There are other issues which Resolution considers that the EU ought to examine in its review of the Service Regulation. For example:

1. Some receiving agencies are slow to act and are taking longer than the one-month deadline in Article 7 to effect service or report non-service. One solution might be to allow an alternative course when the receiving agency does not respond within the month, for example, by allowing the transmitting agency to by-pass the receiving agency and serve the respondent by direct service.

2. The translation Articles, 5 and 8, are open to abuse by uncooperative respondents. There are no penalties or consequences for a respondent who refuses service just to delay the process, and no test of translation accuracy or of the respondent’s language proficiency. Part of the solution could be to amend Article 5 to compel the transmitting agency to provide a certified or notarised translation at the same time that the original documents are sent to the receiving agency. There would then be no need to provide for the option in Article 8 because there would always be an accurate translation. The only question then would be the credibility of the respondent’s assertion that he or she did not understand. That is a question of fact that could be assessed by the issuing court as a preliminary procedural issue, on the application of the respondent. In other words, a presumption of effective service with the right to challenge the presumption on application to the court.

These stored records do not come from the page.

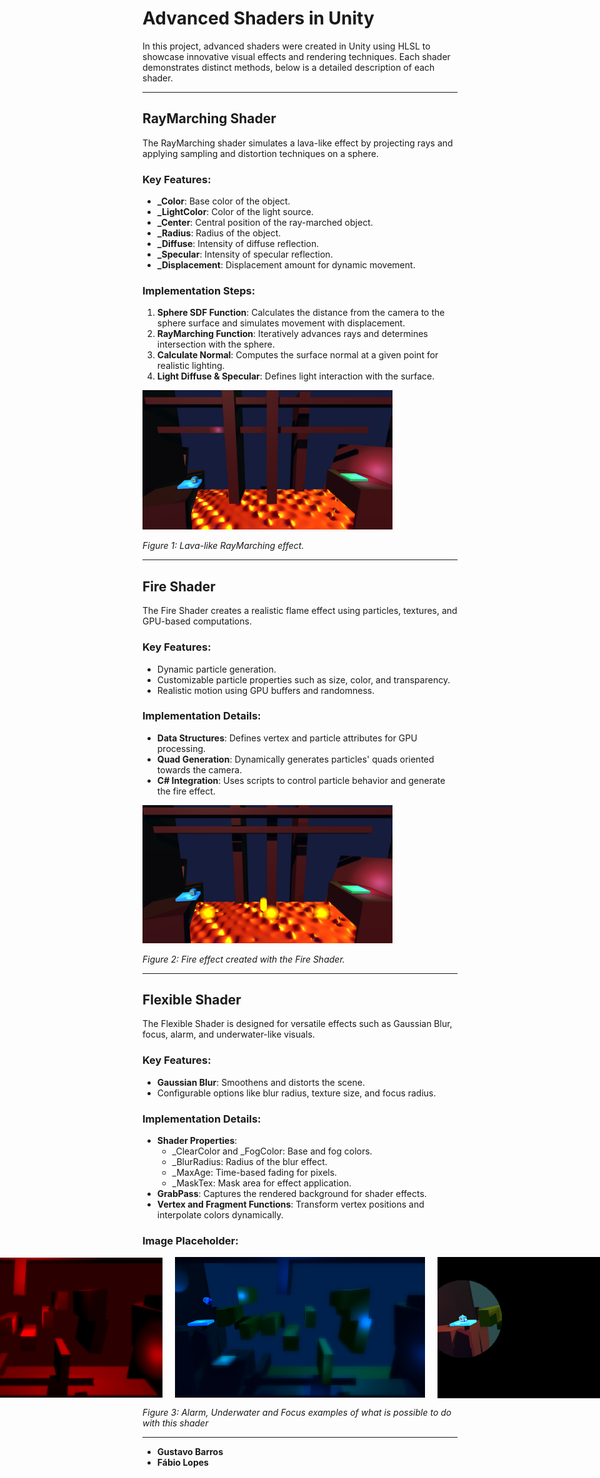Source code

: # Advanced Shaders in Unity

In this project, advanced shaders were created in Unity using HLSL to showcase innovative visual effects and rendering techniques. Each shader demonstrates distinct methods, below is a detailed description of each shader.

---

## RayMarching Shader

The RayMarching shader simulates a lava-like effect by projecting rays and applying sampling and distortion techniques on a sphere. 

### Key Features:
- **_Color**: Base color of the object.
- **_LightColor**: Color of the light source.
- **_Center**: Central position of the ray-marched object.
- **_Radius**: Radius of the object.
- **_Diffuse**: Intensity of diffuse reflection.
- **_Specular**: Intensity of specular reflection.
- **_Displacement**: Displacement amount for dynamic movement.

### Implementation Steps:
1. **Sphere SDF Function**: Calculates the distance from the camera to the sphere surface and simulates movement with displacement.
2. **RayMarching Function**: Iteratively advances rays and determines intersection with the sphere.
3. **Calculate Normal**: Computes the surface normal at a given point for realistic lighting.
4. **Light Diffuse & Specular**: Defines light interaction with the surface.

<div align="left">
  <img src="Assets/Images/raymarching.png" alt="RayMarching Shader" width="400">
</div>

*Figure 1: Lava-like RayMarching effect.*

---

## Fire Shader

The Fire Shader creates a realistic flame effect using particles, textures, and GPU-based computations.

### Key Features:
- Dynamic particle generation.
- Customizable particle properties such as size, color, and transparency.
- Realistic motion using GPU buffers and randomness.

### Implementation Details:
- **Data Structures**: Defines vertex and particle attributes for GPU processing.
- **Quad Generation**: Dynamically generates particles' quads oriented towards the camera.
- **C# Integration**: Uses scripts to control particle behavior and generate the fire effect.


<div align="left">
  <img src="Assets/Images/fire1.png" alt="Fire Shader" width="400">
</div>

*Figure 2: Fire effect created with the Fire Shader.*

---

## Flexible Shader

The Flexible Shader is designed for versatile effects such as Gaussian Blur, focus, alarm, and underwater-like visuals.

### Key Features:
- **Gaussian Blur**: Smoothens and distorts the scene.
- Configurable options like blur radius, texture size, and focus radius.

### Implementation Details:
- **Shader Properties**:
  - _ClearColor and _FogColor: Base and fog colors.
  - _BlurRadius: Radius of the blur effect.
  - _MaxAge: Time-based fading for pixels.
  - _MaskTex: Mask area for effect application.
- **GrabPass**: Captures the rendered background for shader effects.
- **Vertex and Fragment Functions**: Transform vertex positions and interpolate colors dynamically.

### Image Placeholder:
<div style="display: flex; justify-content: center; align-items: center; gap: 20px;">
  <img src="Assets/Images/alarm.png" alt="Image 1" width="400">
  <img src="Assets/Images/underwater.png" alt="Image 2" width="400">
  <img src="Assets/Images/focus.png" alt="Image 2" width="400">
</div>

*Figure 3: Alarm, Underwater and Focus examples of what is possible to do with this shader*

---

- **Gustavo Barros**
- **Fábio Lopes**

Resolution members are strongly attracted to the idea of allowing, as a general rule in appropriate cases, international service by email, by social media posting such as on Facebook, and by other digital means. Where respondents clearly have an active email address or other digital presence the savings in time and money of digital service would be significant.

An example of the English court allowing email service to overcome a respondent’s obstructive litigation behaviour is provided by the recent child maintenance case of Wilmot v Maughan [2017] EWCA Civ 1668, decided by the Court of Appeal on 27 October 2017. After 23 court hearings it was finally decided that email service on the father at his English email address was valid under English domestic law, even though he claimed not to be resident in England. The previous court hearings had reviewed the 1965 Hague Service Convention because of the father’s assertion that he lived in Turkey. The Court of Appeal held that the Hague Service Convention did not need to be invoked because the father had demonstrated “continuing connections” with the English jurisdiction, and therefore English domestic rules about email service applied. Although the EU Service Regulation was not engaged in this Hague case the analysis of the Court of Appeal in assessing the father’s “continuing connections” to England would presumably apply equally in a “Regulation” case.

The unanimous judgment of the Court of Appeal can be read at: http://www.bailii.org/ew/cases/EWCA/Civ/2017/1668.html

In the more recent case of Barton v Wright Hassell [2018] UKSC 12, the United Kingdom Supreme Court decided on 21 February 2018, by a majority of 3/2, that email service under domestic English law was invalid. Although international service procedures were not engaged, the different views of the judges in this case may assist the EU in considering its review of international service of process pursuant to the EU Service Regulation.